These thefts, which legal experts say could amount to war crimes, are being carried out with the help of wealthy businessmen and state-owned firms from Russia and Syria.

The Russian military, meanwhile, has attacked farms, grain storage silos and ships still under Ukrainian control, driving up food prices.

The grain and flour carried by the Laodicea, a 138-meter (453-foot) ship, probably left Melitopol, a southern Ukrainian port that Russia occupied early in the war.

A video posted on social media on July 9 shows a train arriving at a huge grain depot in Melitopol, whose wagons bore the logo of the Russian company Agro-Fregat LLC, with an ear of wheat.

Melitopol Mayor Ivan Fedorov told the AP that the occupiers are taking large amounts of grain from the region by train and trucks to ports in Russia and Crimea, a strategic Ukrainian peninsula that Russia has illegally occupied since 2014.

A satellite image from July 11 shows the Laodicea docked at a pier in Feodosia. The ship’s transponder (a device that allows ships to be located in an emergency) was off. Two weeks later, when he arrived at the Lebanese port of Tripoli, he said he was carrying grain from a small Russian port across the Black Sea.

A copy of the ship’s shipping list obtained by the AP said it came from Kavkaz, Russia. The transport company was Agro-Fregat, the same company whose logo appeared on the Melitopol train cars. The buyer was Loyal Agro Co Ltd, a Turkey-based grain wholesaler.

Agro-Fregat did not respond to requests for explanations sent by email and the telephone number that appears on its portal was disabled last week.

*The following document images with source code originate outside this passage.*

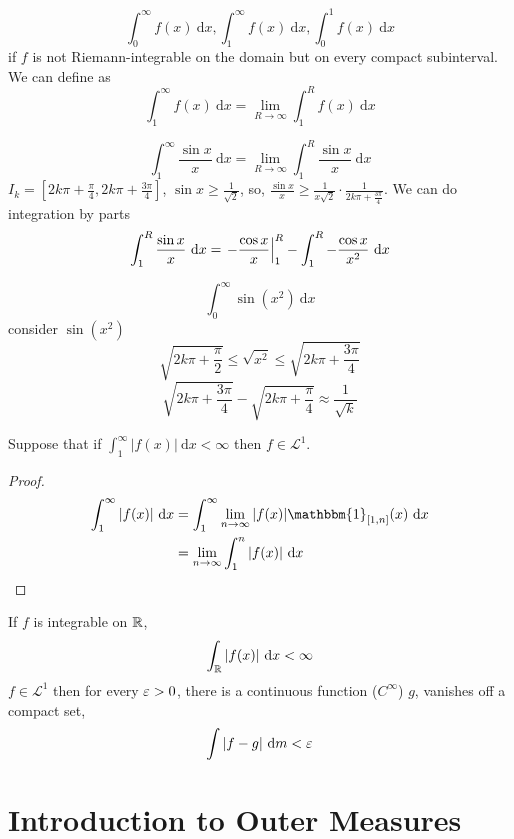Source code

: \begin{definition}
  \[\int_0^\infty f(x)\ \mathrm{d}x, \int_1^\infty f(x)\ \mathrm{d}x, \int_0^1 f(x)\ \mathrm{d}x\]
  if $f$ is not Riemann-integrable on the domain but on every compact subinterval.
  We can define as
  \[\int_1^\infty f(x)\ \mathrm{d}x = \lim_{R\to\infty}\int_1^Rf(x) \ \mathrm{d}x\]

\end{definition}
\begin{example}
  \[\int_1^\infty \frac{\sin x}{x}\ \mathrm{d}x = \lim_{R\to\infty}\int_1^R\frac{\sin x}x \ \mathrm{d}x\]
  $I_k = [2k\pi + \frac\pi4, 2k\pi + \frac{3\pi}4]$, $\sin x \ge \frac1{\sqrt2}$, so, $\frac{\sin x}{x} \ge \frac1{x\sqrt2}\cdot \frac{1}{2k\pi + \frac{3\pi}4}$.
  We can do integration by parts
  $$
    \int_1^R \frac{\sin x}x \ \mathrm{d}x = \left.-\frac{\cos x}x\right|_1^R - \int_1^R -\frac{\cos x}{x^2} \ \mathrm{d}x \\
  $$
\end{example}

\begin{example}
  \[\int_0^\infty \sin(x^2)\ \mathrm{d}x\]
  consider $\sin(x^2)$
  \[
    \sqrt{2k\pi + \frac\pi2} \le \sqrt{x^2} \le \sqrt{2k\pi + \frac{3\pi}4} 
  \]
  \[\sqrt{2k\pi + \frac{3\pi}4} - \sqrt{2k\pi + \frac{\pi}4} \approx \frac1{\sqrt{k}}\]
\end{example}

\begin{lemma}
  Suppose that if $\int_1^\infty |f(x)|\ \mathrm{d}x < \infty$ then $f\in \mathcal{L}^1$.
\end{lemma}
\begin{proof}
  \begin{align*}
    \int_1^\infty |f(x)|\ \mathrm{d}x &= \int_1^\infty \lim_{n\to\infty}|f(x)|\mathbbm{1}_{[1, n]}(x)\ \mathrm{d}x \\
    &= \lim_{n\to\infty}\int_1^n |f(x)|\ \mathrm{d}x
  \end{align*}
\end{proof}

\begin{theorem}
  If $f$ is integrable on $\mathbb R$, $$\int_\mathbb R |f(x)|\ \mathrm{d}x < \infty$$ $f \in \mathcal{L}^1$ 
  then for every $\varepsilon > 0$, there is a continuous function ($C^\infty$) $g$, vanishes off a compact set, 
  \[\int |f - g| \ \mathrm{d}m < \eps\]
\end{theorem}

\section{Introduction to Outer Measures}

A Loyal Agro spokesman said the ship came from Russia.

The Laodicea could not have picked up its cargo at Kavkaz, the Russian port listed on its papers. She has a hull of eight meters (26 feet) and she would not be able to navigate the shallow waters of the Russian port, which admits ships with hulls no larger than 5.3 meters (17.5 feet).

The depth of the Feodosia harbor is more than doubled and can easily accommodate that ship.

Another company involved in grain smuggling is United Shipbuilding Corp., a Russian state-owned firm that has been sanctioned by the United States for supplying weapons to Russia in the midst of the war.

The firm, through its subsidiary Crane Marine Contractor, bought three cargo ships just weeks before Putin invaded Ukraine, breaking into new ground as it had previously focused on supplying platforms for the oil and gas sector. .

The three vessels made at least 17 trips between Crimea and ports in Turkey and Syria.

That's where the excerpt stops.